Public opinion is on our side, but the Zionist pushback shows us that they have a plan to change that. The present favorable moment exists only insofar as we can understand it: the momentum of Palestine solidarity work must be actively increased if it is to be maintained at all.

The Sabra campaign has already proven capable of attracting media attention vastly disproportionate to its size. If we can keep it in the news--for example, by starting new campaigns and staging actions calculated to raise the visibility of existing ones--we can connect with a much broader audience and capture the imagination of activists looking for a means to connect injustices in Palestine to the daily lives of students in the U.S.

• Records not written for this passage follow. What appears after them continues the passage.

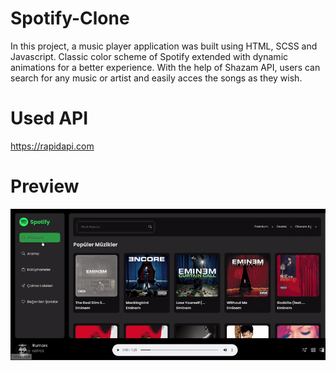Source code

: # Spotify-Clone

In this project, a music player application was built using HTML, SCSS and Javascript. Classic color scheme of Spotify extended with dynamic animations for a better experience. With the help of Shazam API, users can search for any music or artist and easily acces the songs as they wish. 

# Used API

https://rapidapi.com

# Preview

![](./spotify-clone-gif.gif)
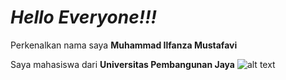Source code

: # ***Hello Everyone!!!***
Perkenalkan nama saya **Muhammad Ilfanza Mustafavi**

Saya mahasiswa dari **Universitas Pembangunan Jaya**
![alt text](![image](https://user-images.githubusercontent.com/83349619/190570709-4ed12fce-1467-4a00-8d13-7856067cde77.png)
)

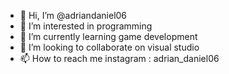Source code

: - 👋 Hi, I’m @adriandaniel06
- 👀 I’m interested in programming
- 🌱 I’m currently learning game development
- 💞️ I’m looking to collaborate on visual studio
- 📫 How to reach me instagram : adrian_daniel06

<!---
adriandaniel06/adriandaniel06 is a ✨ special ✨ repository because its `README.md` (this file) appears on your GitHub profile.
You can click the Preview link to take a look at your changes.
--->

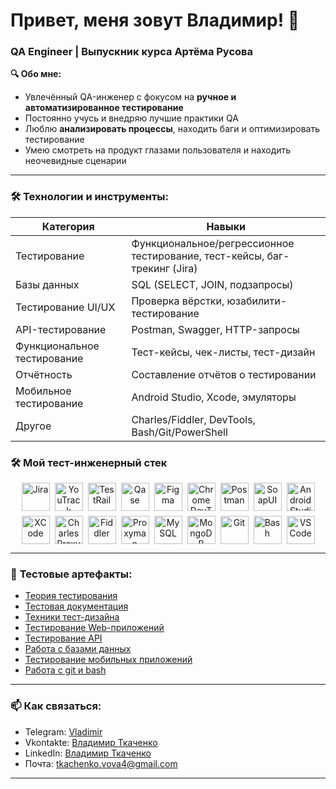 # Привет, меня зовут Владимир! 👋  
### QA Engineer | Выпускник курса Артёма Русова  

**🔍 Обо мне:**  
- Увлечённый QA-инженер с фокусом на **ручное и автоматизированное тестирование**  
- Постоянно учусь и внедряю лучшие практики QA  
- Люблю **анализировать процессы**, находить баги и оптимизировать тестирование
- Умею смотреть на продукт глазами пользователя и находить неочевидные сценарии

---

### 🛠 **Технологии и инструменты:**  
| Категория       | Навыки                                                                 |
|----------------|------------------------------------------------------------------------|
| Тестирование  | Функциональное/регрессионное тестирование, тест-кейсы, баг-трекинг (Jira) |
| Базы данных   | SQL (SELECT, JOIN, подзапросы)                                        |
| Тестирование UI/UX       | Проверка вёрстки, юзабилити-тестирование                   |
| API-тестирование        | Postman, Swagger, HTTP-запросы                              |
| Функциональное тестирование | Тест-кейсы, чек-листы, тест-дизайн                     |
| Отчётность              | Составление отчётов о тестировании                          | 
| Мобильное тестирование   | Android Studio, Xcode, эмуляторы                           |
| Другое       | Charles/Fiddler, DevTools, Bash/Git/PowerShell                           |


### 🛠️ Мой тест-инженерный стек

<div align="center" style="display: flex; flex-wrap: wrap; justify-content: center; gap: 8px;">

<!-- Системы управления задачами -->
<img src="https://cdn.worldvectorlogo.com/logos/jira-1.svg" width="45" title="Jira" alt="Jira">
<img src="https://cdn.simpleicons.org/jetbrains/000000" width="45" title="YouTrack" alt="YouTrack">

<!-- Test Management -->
<img src="https://cdn.simpleicons.org/testrail/5D0A89" width="45" title="TestRail" alt="TestRail">
<img src="https://files.svgcdn.io/simple-icons/qase.svg" width="45" title="Qase" alt="Qase">

<!-- Дизайн -->
<img src="https://cdn.simpleicons.org/figma/F24E1E" width="45" title="Figma" alt="Figma">

<!-- Инструменты разработчика -->
<img src="https://files.svgcdn.io/devicon/chrome.svg" width="45" title="Chrome DevTools" alt="Chrome DevTools">
<img src="https://cdn.simpleicons.org/postman/FF6C37" width="45" title="Postman" alt="Postman">
<img src="https://icons.iconarchive.com/icons/papirus-team/papirus-apps/256/soapui-icon.png" width="45" title="SoapUI" alt="SoapUI">

<!-- Мобильная разработка -->
<img src="https://cdn.simpleicons.org/androidstudio/3DDC84" width="45" title="Android Studio" alt="Android Studio">
<img src="https://cdn.simpleicons.org/xcode/147EFB" width="45" title="XCode" alt="XCode">

<!-- Прокси инструменты -->
<img src="https://icons.iconarchive.com/icons/papirus-team/papirus-apps/256/charles-proxy-icon.png" width="45" title="Charles Proxy" alt="Charles Proxy">
<img src="https://cdn1.iconfinder.com/data/icons/string-instruments-4/496/violin-fiddler-stringed-classical-play-256.png" width="45" title="Fiddler" alt="Fiddler">
<img src="https://cdn.jim-nielsen.com/macos/512/proxyman-2022-11-22.png?rf=1024" width="45" title="Proxyman" alt="Proxyman">

<!-- Базы данных -->
<img src="https://cdn.simpleicons.org/mysql/4479A1" width="45" title="MySQL" alt="MySQL">
<img src="https://cdn.simpleicons.org/mongodb/47A248" width="45" title="MongoDB" alt="MongoDB">

<!-- Dev Tools -->
<img src="https://cdn.simpleicons.org/git/F05032" width="45" title="Git" alt="Git">
<img src="https://cdn.simpleicons.org/gnubash/4EAA25" width="45" title="Bash" alt="Bash">
<img src="https://images.icon-icons.com/112/PNG/512/visual_studio_18908.png" width="45" title="VS Code" alt="VS Code">

</div>

---

### 📂 **Тестовые артефакты:**  
-  [Теория тестирования](https://github.com/VladimirTkachenkoQA/Theory)
-  [Тестовая документация](https://github.com/VladimirTkachenkoQA/Docs/blob/main/README.md)
-  [Техники тест-дизайна](https://github.com/VladimirTkachenkoQA/Docs/blob/main/README.md)
-  [Тестирование Web-приложений](https://github.com/VladimirTkachenkoQA/Web)
-  [Тестирование API](https://github.com/VladimirTkachenkoQA/API)
-  [Работа с базами данных](https://github.com/VladimirTkachenkoQA/database)
-  [Тестирование мобильных приложений](https://github.com/VladimirTkachenkoQA/Mobile)
-  [Работа с git и bash](https://github.com/VladimirTkachenkoQA/git_bash)
 
---

### 📫 **Как связаться:**  
- Telegram: [Vladimir](https://t.me/desireddestiny)
- Vkontakte: [Владимир Ткаченко](https://vk.com/vtkachenko14)
- LinkedIn: [Владимир Ткаченко](https://www.linkedin.com/in/vtkachenkoqa/)  
- Почта: tkachenko.vova4@gmail.com  

---
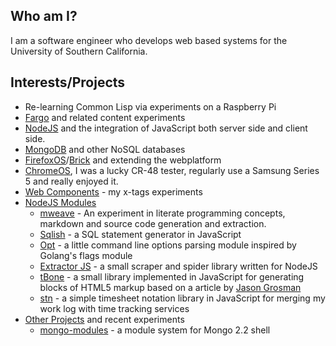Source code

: 
## Who am I?

I am a software engineer who develops web based systems for the University of Southern California.

## Interests/Projects

+ Re-learning Common Lisp via experiments on a Raspberry Pi
+ [Fargo](http://fargo.io "A web based outliner that can connect to blogs") and related content experiments
+ [NodeJS](http://nodejs.org) and the integration of JavaScript both server side and client side.
+ [MongoDB](http://mongodb.org) and other NoSQL databases
+ [FirefoxOS](https://developer.mozilla.org/en-US/docs/Mozilla/Firefox_OS)/[Brick](http://mozilla.github.io/brick) and extending the webplatform
+ [ChromeOS](http://www.google.com/chromeos), I was a lucky CR-48 tester, regularly use a Samsung Series 5 and really enjoyed it.
+ [Web Components](https://github.com/rsdoiel/r-tags) - my x-tags experiments
+ [NodeJS Modules](https://npmjs.org/~rsdoiel)
    - [mweave](https://github.com/rsdoiel/mweave) - An experiment in literate programming concepts, markdown and source code generation and extraction.
    - [Sqlish](https://github.com/rsdoiel/sqlish) - a SQL statement generator in JavaScript
    - [Opt](https://github.com/rsdoiel/opt) - a little command line options parsing module inspired by Golang's flags module
    - [Extractor JS](https://github.com/rsdoiel/extractor-js) - a small scraper and spider library written for NodeJS
    - [tBone](https://github.com/rsdoiel/tbone) - a small library implemented in JavaScript for generating blocks of HTML5 markup based on a article by [Jason Grosman](http://www.npr.org/blogs/inside/2011/02/02/126312263/behind-the-code-avoiding-spaghetti-html) 
    - [stn](https://github.com/rsdoiel/stn) - a simple timesheet notation library in JavaScript for merging my work log with time tracking services
+ [Other Projects](https://github.com/rsdoiel?tab=repositories) and recent experiments
    - [mongo-modules](https://github.com/rsdoiel/mongo-modules) - a module system for Mongo 2.2 shell


<recent-activity></recent-activity>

Initiating new campaigns isn't easy, but that's mostly because of the difficulty of finding suitable targets, even with the assistance of excellent resources pooled by other activists.

But again the Sabra campaign shines as an example of a target that is both far-flung--some 156 colleges and universities across the U.S. contract with Chartwells for their campus food services, according to blogger Sami Kishawi--and yet local. After all, there aren't many things more intimate than the food you eat.

Even if only a minority of those 156 campuses have SJP chapters and even if a boycott campaign may not fit with the available resources at each campus that does have activists, we should see these as strategic problems to be worked through, not objections to the viability of the project.

Depending on whether and how these problems can be solved, there are potentially 156 opportunities to add to the momentum of a movement that is already causing alarm within Israel's political establishment.

The Israel Action Network and campus chapters of Hillel may have multimillion-dollar budgets, but we have justice on our side. It's time to get to work.